Mailing List Archives
Authenticated access
|
|
|
[Date Prev][Date Next][Thread Prev][Thread Next][Date Index][Thread Index]
Re: [Condor-users] ERROR: unable to update job ad!
- Date: Tue, 14 Mar 2006 18:04:08 -0600
- From: Erik Paulson <epaulson@xxxxxxxxxxx>
- Subject: Re: [Condor-users] ERROR: unable to update job ad!

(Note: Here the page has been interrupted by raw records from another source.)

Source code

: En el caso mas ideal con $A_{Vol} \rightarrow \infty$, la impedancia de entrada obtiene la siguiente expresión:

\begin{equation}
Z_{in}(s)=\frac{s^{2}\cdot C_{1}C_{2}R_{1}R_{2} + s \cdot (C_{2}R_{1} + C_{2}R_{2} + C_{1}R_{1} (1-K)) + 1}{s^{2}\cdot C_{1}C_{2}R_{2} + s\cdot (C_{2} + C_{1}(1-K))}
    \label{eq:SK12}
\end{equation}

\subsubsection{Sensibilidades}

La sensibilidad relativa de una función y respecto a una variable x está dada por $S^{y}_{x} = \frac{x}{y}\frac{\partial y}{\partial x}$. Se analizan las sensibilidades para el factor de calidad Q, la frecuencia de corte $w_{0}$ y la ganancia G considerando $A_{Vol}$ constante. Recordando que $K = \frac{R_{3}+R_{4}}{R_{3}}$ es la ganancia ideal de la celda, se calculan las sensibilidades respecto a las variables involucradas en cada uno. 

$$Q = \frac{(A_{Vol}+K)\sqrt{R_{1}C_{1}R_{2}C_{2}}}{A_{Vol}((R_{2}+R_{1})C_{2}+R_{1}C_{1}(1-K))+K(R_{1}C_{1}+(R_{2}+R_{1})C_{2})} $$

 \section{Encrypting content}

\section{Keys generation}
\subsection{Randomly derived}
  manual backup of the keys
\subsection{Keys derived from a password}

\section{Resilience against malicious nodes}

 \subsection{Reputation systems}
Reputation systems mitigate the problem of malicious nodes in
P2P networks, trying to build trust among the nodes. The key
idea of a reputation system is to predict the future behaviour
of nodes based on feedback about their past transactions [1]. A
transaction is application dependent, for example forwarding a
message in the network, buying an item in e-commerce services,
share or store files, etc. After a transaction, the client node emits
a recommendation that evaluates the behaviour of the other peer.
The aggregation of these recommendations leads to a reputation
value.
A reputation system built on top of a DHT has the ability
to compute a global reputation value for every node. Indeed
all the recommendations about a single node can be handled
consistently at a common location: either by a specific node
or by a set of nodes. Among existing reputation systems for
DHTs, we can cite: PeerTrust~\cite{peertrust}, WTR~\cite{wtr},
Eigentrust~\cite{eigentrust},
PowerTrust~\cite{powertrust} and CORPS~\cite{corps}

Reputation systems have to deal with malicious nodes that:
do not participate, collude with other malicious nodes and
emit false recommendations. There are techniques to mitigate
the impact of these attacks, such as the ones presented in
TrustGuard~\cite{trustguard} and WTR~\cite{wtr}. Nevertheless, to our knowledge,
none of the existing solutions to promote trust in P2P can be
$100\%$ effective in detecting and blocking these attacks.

On Tue, Mar 14, 2006 at 03:53:57PM -0800, Chris Tracy wrote:
> I was recently tasked with setting up a Condor pool here at SCU on
> our CentOS 4 systems. At first I did it with condor-6.6.10, ran into a
> few issues related to linux-2.6 support, but made my way around them only
> to ultimately be stymied by the following error in the StarterLog whenever
> I tried to submit the sh_loop example job:
>
> ERROR: unable to update job ad! Aborting OsProc::StartJob
>
> I could find no reference to this bug on any mailing list posting
> or any web-page about condor. So I decided to go to 6.7.17, as it was
> supposed to have better support for the 2.6 kernel. Indeed it does, and I
> was able to take out all my config workarounds. However, I still get the
> same problem when I try to submit the "sh_loop" example job.
>
> Ultimately everything points to condor_starter dying unexpectedly.
> So I set STARTER_DEBUG = D_ALL in config_config.local for the one execute
> node in the test cluster and resubmitted the job. This gives the
> following output in StarterLog:
>
<...>
> I'm at a loss as to what to do at this point. If I had the code
> I'd go look to see what was in OsProc::StartJob, but alas, I don't. Has
> anyone ever encountered this issue before?
>
Weird, I've never seen this one before.
What's the output of condor_q -l for the job that failed, and what's the
result of 'condor_config_val JOB_RENICE_INCREMENT' on the machine where the
job is executing?
-Erik